Increases in the benchmark interest rate also have the effect of boosting the value of a currency on the international marketplace.

This is because higher interest rates lead to higher yields on financial assets denominated in that currency, which in turn heightens its appeal to investors everywhere.

For this reason the Australian dollar can be expected to post a stronger performance in future if the RBA continues to raise interest rates, in order to deal with the shock inflation that has convulsed economies around the globe since the start of the 2022.

The latest move from the RBA marks a sharp turnaround compared to its recent monetary policy settings.

The RBA adopted a firmly dovish stance throughout the course of the Covid pandemic, bringing the official cash rate target down to a record low as part of broader efforts to keep the Australian economy afloat.

In March 2020 at the outset of the pandemic, the RBA implemented two 25 basis point cuts that cumulatively brought the cash rate target down to just 0.25%.

In November of the same year the RBA deemed it necessary to make another cut of 15 basis points, bringing the target rate down to a record low of just 0.10% where it remained for a year and a half.

Record low interest rates triggered an unprecedented boom in the Australian housing market starting from the end of 2020, despite the adverse impacts of the Covid pandemic upon the broader economy.

Concerns over worsening home affordability triggered calls for regulatory action last year.

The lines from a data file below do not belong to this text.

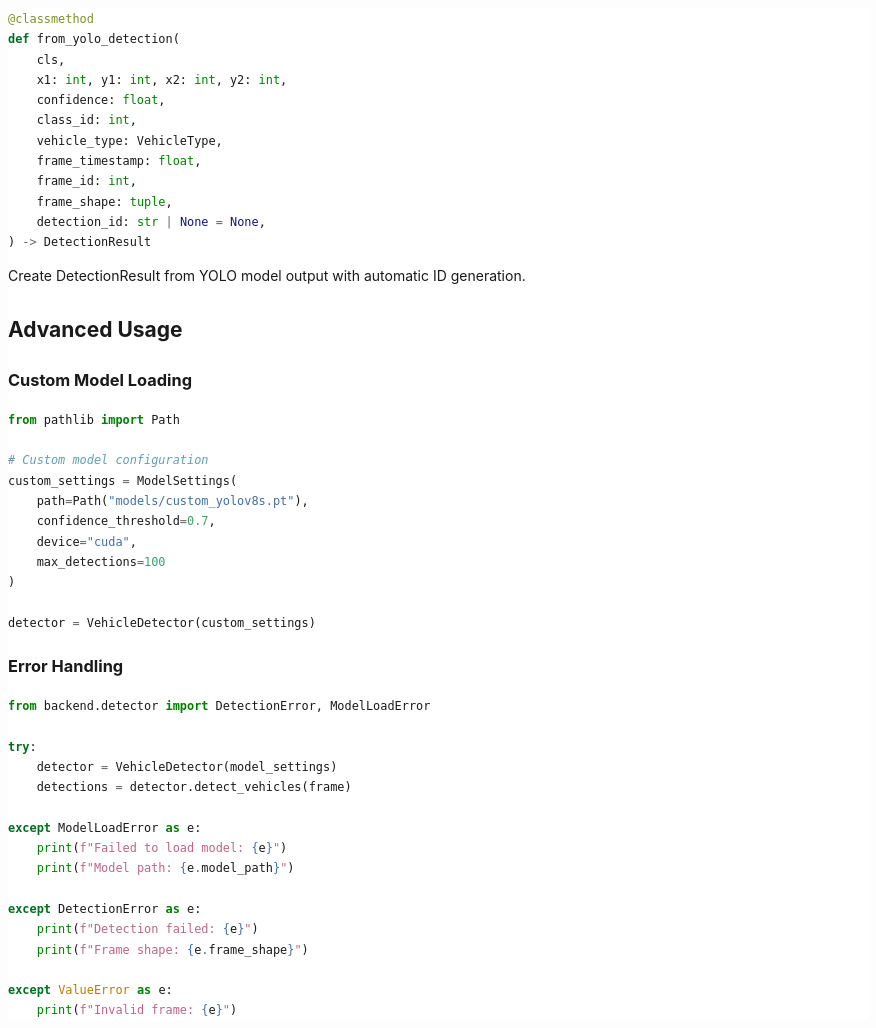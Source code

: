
 ```python
@classmethod
def from_yolo_detection(
    cls,
    x1: int, y1: int, x2: int, y2: int,
    confidence: float,
    class_id: int,
    vehicle_type: VehicleType,
    frame_timestamp: float,
    frame_id: int,
    frame_shape: tuple,
    detection_id: str | None = None,
) -> DetectionResult
```

Create DetectionResult from YOLO model output with automatic ID generation.

## Advanced Usage

### Custom Model Loading

```python
from pathlib import Path

# Custom model configuration
custom_settings = ModelSettings(
    path=Path("models/custom_yolov8s.pt"),
    confidence_threshold=0.7,
    device="cuda",
    max_detections=100
)

detector = VehicleDetector(custom_settings)
```

### Error Handling

```python
from backend.detector import DetectionError, ModelLoadError

try:
    detector = VehicleDetector(model_settings)
    detections = detector.detect_vehicles(frame)
    
except ModelLoadError as e:
    print(f"Failed to load model: {e}")
    print(f"Model path: {e.model_path}")
    
except DetectionError as e:
    print(f"Detection failed: {e}")
    print(f"Frame shape: {e.frame_shape}")
    
except ValueError as e:
    print(f"Invalid frame: {e}")
```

Yet the cash rate target remained at the record low of 0.10% throughout the entirety of 2021, as Philip Lowe maintained a dovish stance and dispelled speculation of rate hikes.

As recently as February, Lowe had stressed the risk involved in pushing through rate hikes too hastily, and only implied the possibility of an increase from August onwards if the Australian economy performed well. 

Australian inflation leaped in the first quarter of 2022 however, as it did in major economies around the globe, on the back of the supply chain problems created by Covid and the economic turmoil created by Russia’s military action in Ukraine.

The official consumer price index (CPI) for Australia rose 5.1% over the twelve months to the March 2022 quarter, as well as 2.1% in that quarter itself.

Source:Australian Bureau of Statistics

While booming home prices failed to compel the RBA to raise interest rates in 2021, the surge in CPI was enough to spur it into action. On 4 May the RBA broke 18 months of inaction with a 0.25 basis point hike.

Investors should keep a close eye on both Australian inflation levels and their potential impact upon the RBA’s monetary policy, should they wish to make trades involving the Aussie dollar at any time in the near future.